Exercise brief »
Begin with the first line below and retype each line exactly through the line containing "ssl_server = @config.ryba.ssl_server". Any pictures are to be left out.

[Saved entries]
▬▬▬▬▬▬
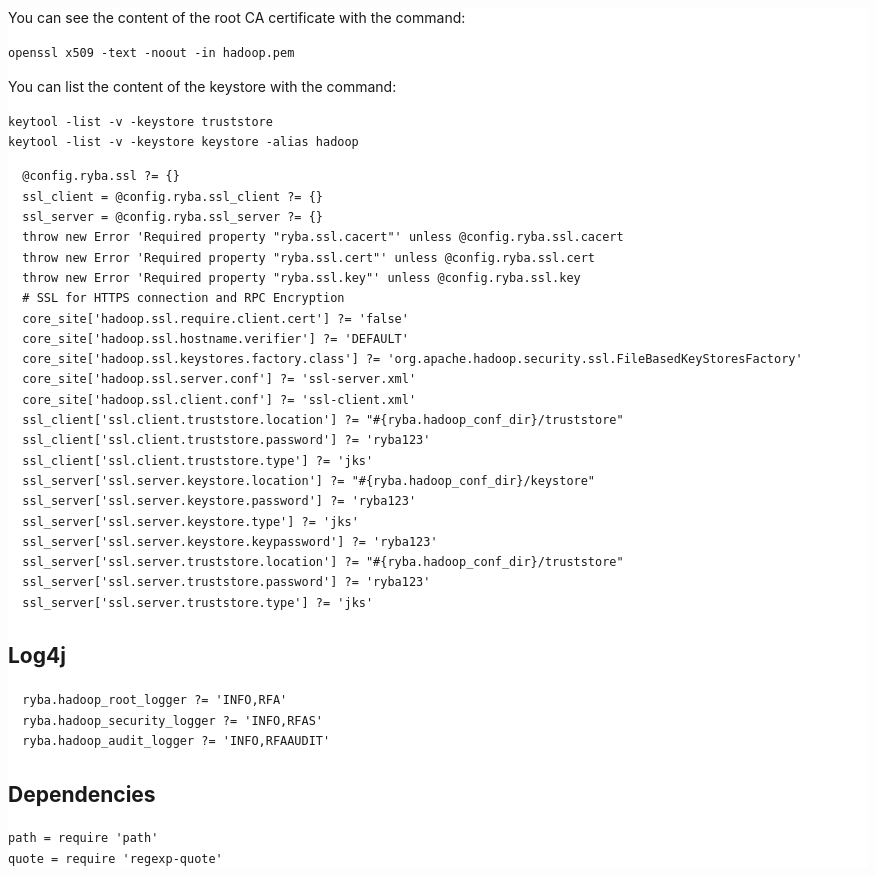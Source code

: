 You can see the content of the root CA certificate with the command:

```
openssl x509 -text -noout -in hadoop.pem
```

You can list the content of the keystore with the command:

```
keytool -list -v -keystore truststore
keytool -list -v -keystore keystore -alias hadoop
```

[hdp_ssl]: http://docs.hortonworks.com/HDPDocuments/HDP2/HDP-2.1-latest/bk_reference/content/ch_wire-https.html

      @config.ryba.ssl ?= {}
      ssl_client = @config.ryba.ssl_client ?= {}
      ssl_server = @config.ryba.ssl_server ?= {}
      throw new Error 'Required property "ryba.ssl.cacert"' unless @config.ryba.ssl.cacert
      throw new Error 'Required property "ryba.ssl.cert"' unless @config.ryba.ssl.cert
      throw new Error 'Required property "ryba.ssl.key"' unless @config.ryba.ssl.key
      # SSL for HTTPS connection and RPC Encryption
      core_site['hadoop.ssl.require.client.cert'] ?= 'false'
      core_site['hadoop.ssl.hostname.verifier'] ?= 'DEFAULT'
      core_site['hadoop.ssl.keystores.factory.class'] ?= 'org.apache.hadoop.security.ssl.FileBasedKeyStoresFactory'
      core_site['hadoop.ssl.server.conf'] ?= 'ssl-server.xml'
      core_site['hadoop.ssl.client.conf'] ?= 'ssl-client.xml'
      ssl_client['ssl.client.truststore.location'] ?= "#{ryba.hadoop_conf_dir}/truststore"
      ssl_client['ssl.client.truststore.password'] ?= 'ryba123'
      ssl_client['ssl.client.truststore.type'] ?= 'jks'
      ssl_server['ssl.server.keystore.location'] ?= "#{ryba.hadoop_conf_dir}/keystore"
      ssl_server['ssl.server.keystore.password'] ?= 'ryba123'
      ssl_server['ssl.server.keystore.type'] ?= 'jks'
      ssl_server['ssl.server.keystore.keypassword'] ?= 'ryba123'
      ssl_server['ssl.server.truststore.location'] ?= "#{ryba.hadoop_conf_dir}/truststore"
      ssl_server['ssl.server.truststore.password'] ?= 'ryba123'
      ssl_server['ssl.server.truststore.type'] ?= 'jks'

## Log4j

      ryba.hadoop_root_logger ?= 'INFO,RFA'
      ryba.hadoop_security_logger ?= 'INFO,RFAS'
      ryba.hadoop_audit_logger ?= 'INFO,RFAAUDIT'

## Dependencies

    path = require 'path'
    quote = require 'regexp-quote'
▬▬▬▬▬▬
Task output »
Source code

: You can see the content of the root CA certificate with the command:

```
openssl x509 -text -noout -in hadoop.pem
```

You can list the content of the keystore with the command:

```
keytool -list -v -keystore truststore
keytool -list -v -keystore keystore -alias hadoop
```

[hdp_ssl]: http://docs.hortonworks.com/HDPDocuments/HDP2/HDP-2.1-latest/bk_reference/content/ch_wire-https.html

      @config.ryba.ssl ?= {}
      ssl_client = @config.ryba.ssl_client ?= {}
      ssl_server = @config.ryba.ssl_server ?= {}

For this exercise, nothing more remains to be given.